By Staff | Sep 22, 2011

To the Editor:

For decades, the state of Iowa was nationally recognized for the high quality of education it provided to its young people. We could boast that our state had the highest literacy rate in the nation. The statement, “I am from Iowa” was certain to be favorably noted by a prospective employer from another state. That employer could assume, and with justification, that the prospective employee from Iowa had a well developed work ethic, good reading comprehension, a knowledge of basic mathematics, understood the power of compound interest, and knew how to compose an intelligible sentence. They also knew the young Iowan had a good grasp of American and world history and how our government is supposed to work.

It would not be totally off the mark to say that Iowa’s educational reputation has slipped. It would not be inaccurate to also conclude that Iowa’s prior reputation of educational excellence was built primarily upon the achievements of graduates of its small schools. The remaining small schools in Iowa continue to do a good job, despite handicaps of declining rural population and more absentee ownership of farmland. In prior decades, passing any bond issue was a matter of pride. Today, many landowners regard the schools as a problem that should be of no concern to them.

Palo Alto County has some unique resources that would seem to offer possibilities for a new approach. With some new and innovative thinking, such a model would be financially efficient and would offer a more diverse set of educational opportunities, not only for those students who aspire to higher education, but also for those students who are blessed with other talents that need to be identified and developed.

First, existing bricks and mortar should be preserved, because it will be needed. Building a large central school would take resources that could be better used elsewhere.

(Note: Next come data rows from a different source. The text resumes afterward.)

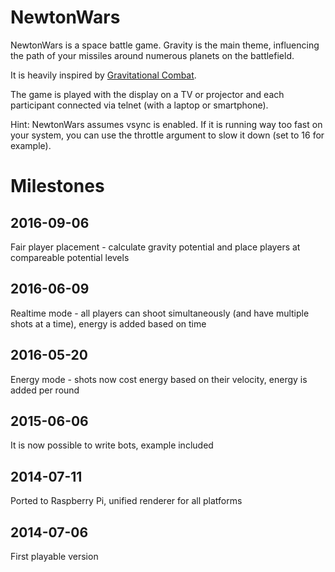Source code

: NewtonWars
==========

NewtonWars is a space battle game. Gravity is the main theme, influencing the path of your missiles around numerous planets on the battlefield.

It is heavily inspired by [Gravitational Combat](https://web.archive.org/web/20041128233753/http://home.cs.tum.edu/~jain/software/gravcombat.php).

The game is played with the display on a TV or projector and each participant connected via telnet (with a laptop or smartphone). 

Hint: NewtonWars assumes vsync is enabled. If it is running way too fast on your system, you can use the throttle argument to slow it down (set to 16 for example).


Milestones
==========

2016-09-06
----------
Fair player placement - calculate gravity potential and place players at compareable potential levels

2016-06-09
----------
Realtime mode - all players can shoot simultaneously (and have multiple shots at a time), energy is added based on time

2016-05-20
----------
Energy mode - shots now cost energy based on their velocity, energy is added per round

2015-06-06
----------
It is now possible to write bots, example included

2014-07-11
----------
Ported to Raspberry Pi, unified renderer for all platforms

2014-07-06
----------
First playable version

Second, an obvious target for more effective use of available funds is to reduce administrative overhead. Establishing a single county educational budget and a central administrative staff might be logical. In past years, the superintendents and principals of Iowa’s small schools were not strictly administrators, but also taught classes and performed other duties as well. This did not detract from the efficient operation of the school or achievement of its educational objectives.

Third, the resources of Iowa Lakes Community College should be incorporated into the total mix of student options. During the days of the one room schools, each of these districts paid tuition to a high school in the area if the student wanted to go beyond an eighth grade education. Something similar could be done to accommodate the goals of those students who want to aggressively pursue an advanced college prep program. Likewise, the technical training resources of the college could help students who do not plan to attend a four year college to identify their own unique abilities and start to develop them.

Under this system, each of the existing schools in the county would retain their individual identity, and, when possible, its athletic teams, but a wider array of educational options would be available.

This is a tough issue that touches deep issues of local control and community pride, but if the real objective is recognized, namely better educational opportunities for our young people, the need to explore new options becomes apparent, if not vital.